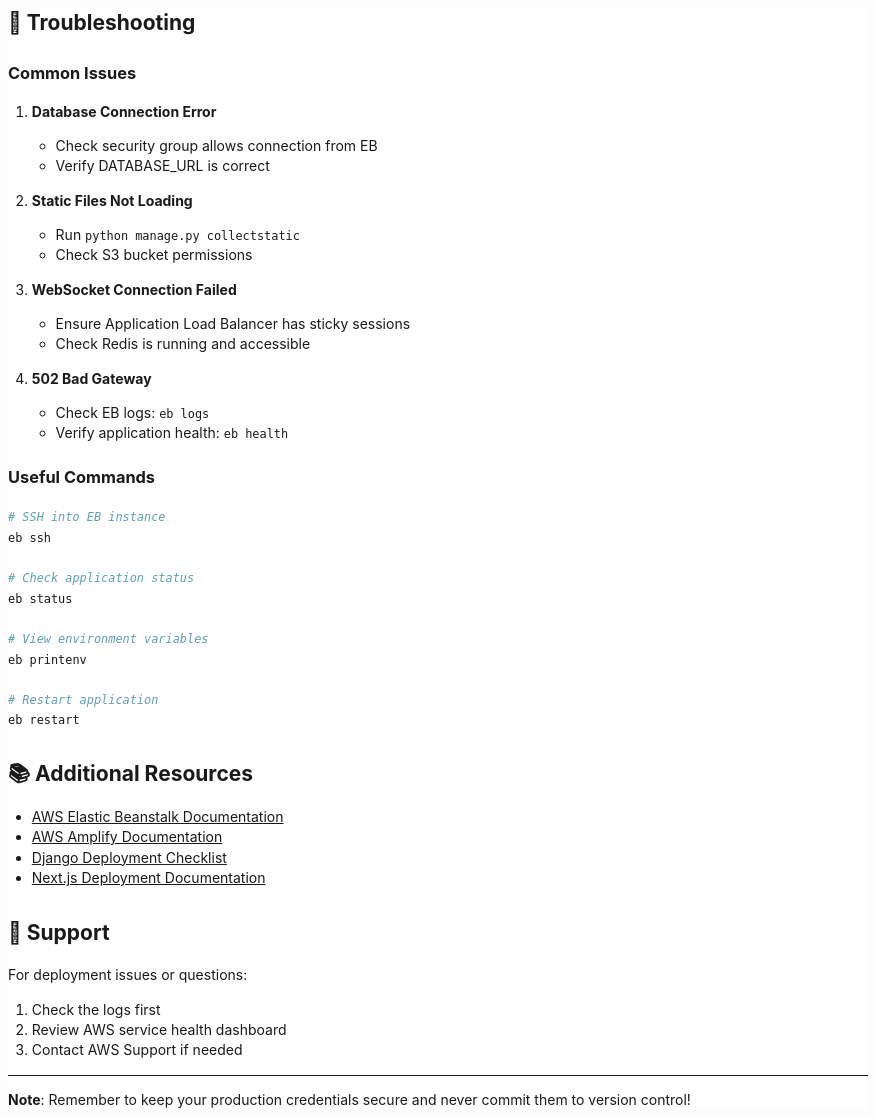 ## 🐛 Troubleshooting

### Common Issues

1. **Database Connection Error**
   - Check security group allows connection from EB
   - Verify DATABASE_URL is correct

2. **Static Files Not Loading**
   - Run `python manage.py collectstatic`
   - Check S3 bucket permissions

3. **WebSocket Connection Failed**
   - Ensure Application Load Balancer has sticky sessions
   - Check Redis is running and accessible

4. **502 Bad Gateway**
   - Check EB logs: `eb logs`
   - Verify application health: `eb health`

### Useful Commands
```bash
# SSH into EB instance
eb ssh

# Check application status
eb status

# View environment variables
eb printenv

# Restart application
eb restart
```

## 📚 Additional Resources

- [AWS Elastic Beanstalk Documentation](https://docs.aws.amazon.com/elasticbeanstalk/)
- [AWS Amplify Documentation](https://docs.amplify.aws/)
- [Django Deployment Checklist](https://docs.djangoproject.com/en/stable/howto/deployment/checklist/)
- [Next.js Deployment Documentation](https://nextjs.org/docs/deployment)

## 🤝 Support

For deployment issues or questions:
1. Check the logs first
2. Review AWS service health dashboard
3. Contact AWS Support if needed

---

**Note**: Remember to keep your production credentials secure and never commit them to version control!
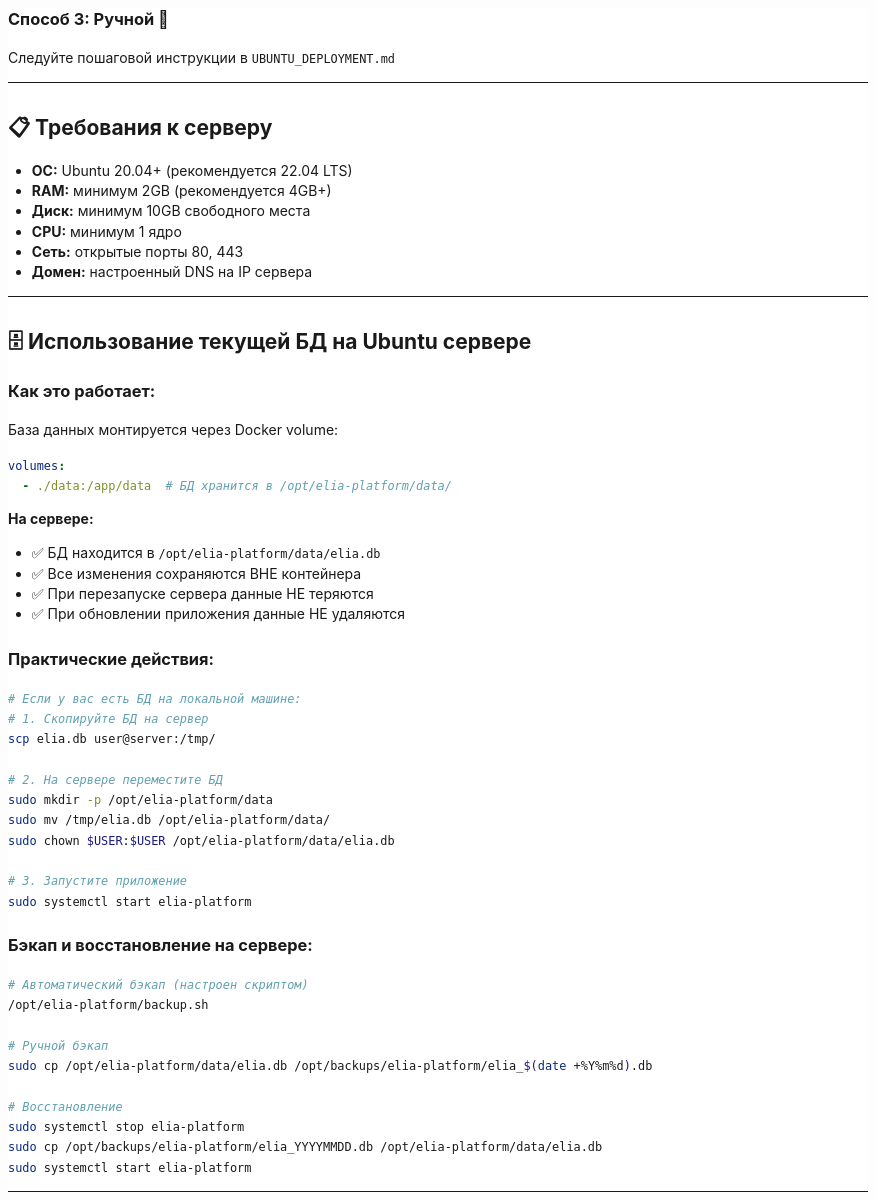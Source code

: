 ### Способ 3: Ручной 🔧

Следуйте пошаговой инструкции в `UBUNTU_DEPLOYMENT.md`

---

## 📋 Требования к серверу

- **ОС:** Ubuntu 20.04+ (рекомендуется 22.04 LTS)
- **RAM:** минимум 2GB (рекомендуется 4GB+)
- **Диск:** минимум 10GB свободного места
- **CPU:** минимум 1 ядро
- **Сеть:** открытые порты 80, 443
- **Домен:** настроенный DNS на IP сервера

---

## 🗄️ Использование текущей БД на Ubuntu сервере

### Как это работает:

База данных монтируется через Docker volume:
```yaml
volumes:
  - ./data:/app/data  # БД хранится в /opt/elia-platform/data/
```

**На сервере:**
- ✅ БД находится в `/opt/elia-platform/data/elia.db`
- ✅ Все изменения сохраняются ВНЕ контейнера
- ✅ При перезапуске сервера данные НЕ теряются
- ✅ При обновлении приложения данные НЕ удаляются

### Практические действия:

```bash
# Если у вас есть БД на локальной машине:
# 1. Скопируйте БД на сервер
scp elia.db user@server:/tmp/

# 2. На сервере переместите БД
sudo mkdir -p /opt/elia-platform/data
sudo mv /tmp/elia.db /opt/elia-platform/data/
sudo chown $USER:$USER /opt/elia-platform/data/elia.db

# 3. Запустите приложение
sudo systemctl start elia-platform
```

### Бэкап и восстановление на сервере:

```bash
# Автоматический бэкап (настроен скриптом)
/opt/elia-platform/backup.sh

# Ручной бэкап
sudo cp /opt/elia-platform/data/elia.db /opt/backups/elia-platform/elia_$(date +%Y%m%d).db

# Восстановление
sudo systemctl stop elia-platform
sudo cp /opt/backups/elia-platform/elia_YYYYMMDD.db /opt/elia-platform/data/elia.db
sudo systemctl start elia-platform
```

---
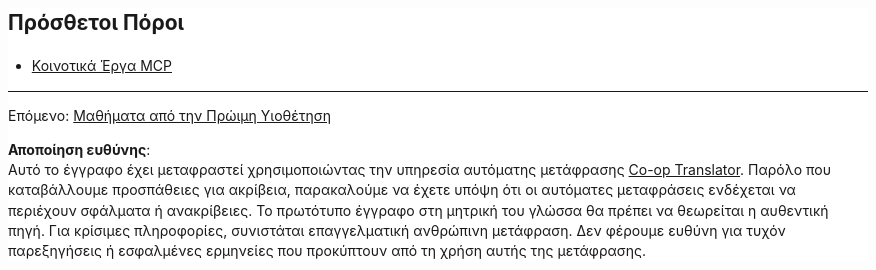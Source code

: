 ## Πρόσθετοι Πόροι

- [Κοινοτικά Έργα MCP](https://github.com/topics/model-context-protocol)

---

Επόμενο: [Μαθήματα από την Πρώιμη Υιοθέτηση](../07-LessonsfromEarlyAdoption/README.md)

**Αποποίηση ευθύνης**:  
Αυτό το έγγραφο έχει μεταφραστεί χρησιμοποιώντας την υπηρεσία αυτόματης μετάφρασης [Co-op Translator](https://github.com/Azure/co-op-translator). Παρόλο που καταβάλλουμε προσπάθειες για ακρίβεια, παρακαλούμε να έχετε υπόψη ότι οι αυτόματες μεταφράσεις ενδέχεται να περιέχουν σφάλματα ή ανακρίβειες. Το πρωτότυπο έγγραφο στη μητρική του γλώσσα θα πρέπει να θεωρείται η αυθεντική πηγή. Για κρίσιμες πληροφορίες, συνιστάται επαγγελματική ανθρώπινη μετάφραση. Δεν φέρουμε ευθύνη για τυχόν παρεξηγήσεις ή εσφαλμένες ερμηνείες που προκύπτουν από τη χρήση αυτής της μετάφρασης.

Aim of the exercise
Write out, word for word, the lines from the first line of the entries through the one containing "- **CPU:** минимум 1 ядро", both included. Leave out the pictures.

Solution to the exercise
 ## 🐛 Troubleshooting

### Common Issues

1. **Database Connection Error**
   - Check security group allows connection from EB
   - Verify DATABASE_URL is correct

2. **Static Files Not Loading**
   - Run `python manage.py collectstatic`
   - Check S3 bucket permissions

3. **WebSocket Connection Failed**
   - Ensure Application Load Balancer has sticky sessions
   - Check Redis is running and accessible

4. **502 Bad Gateway**
   - Check EB logs: `eb logs`
   - Verify application health: `eb health`

### Useful Commands
```bash
# SSH into EB instance
eb ssh

# Check application status
eb status

# View environment variables
eb printenv

# Restart application
eb restart
```

## 📚 Additional Resources

- [AWS Elastic Beanstalk Documentation](https://docs.aws.amazon.com/elasticbeanstalk/)
- [AWS Amplify Documentation](https://docs.amplify.aws/)
- [Django Deployment Checklist](https://docs.djangoproject.com/en/stable/howto/deployment/checklist/)
- [Next.js Deployment Documentation](https://nextjs.org/docs/deployment)

## 🤝 Support

For deployment issues or questions:
1. Check the logs first
2. Review AWS service health dashboard
3. Contact AWS Support if needed

---

**Note**: Remember to keep your production credentials secure and never commit them to version control!
Source code

: ### Способ 3: Ручной 🔧

Следуйте пошаговой инструкции в `UBUNTU_DEPLOYMENT.md`

---

## 📋 Требования к серверу

- **ОС:** Ubuntu 20.04+ (рекомендуется 22.04 LTS)
- **RAM:** минимум 2GB (рекомендуется 4GB+)
- **Диск:** минимум 10GB свободного места
- **CPU:** минимум 1 ядро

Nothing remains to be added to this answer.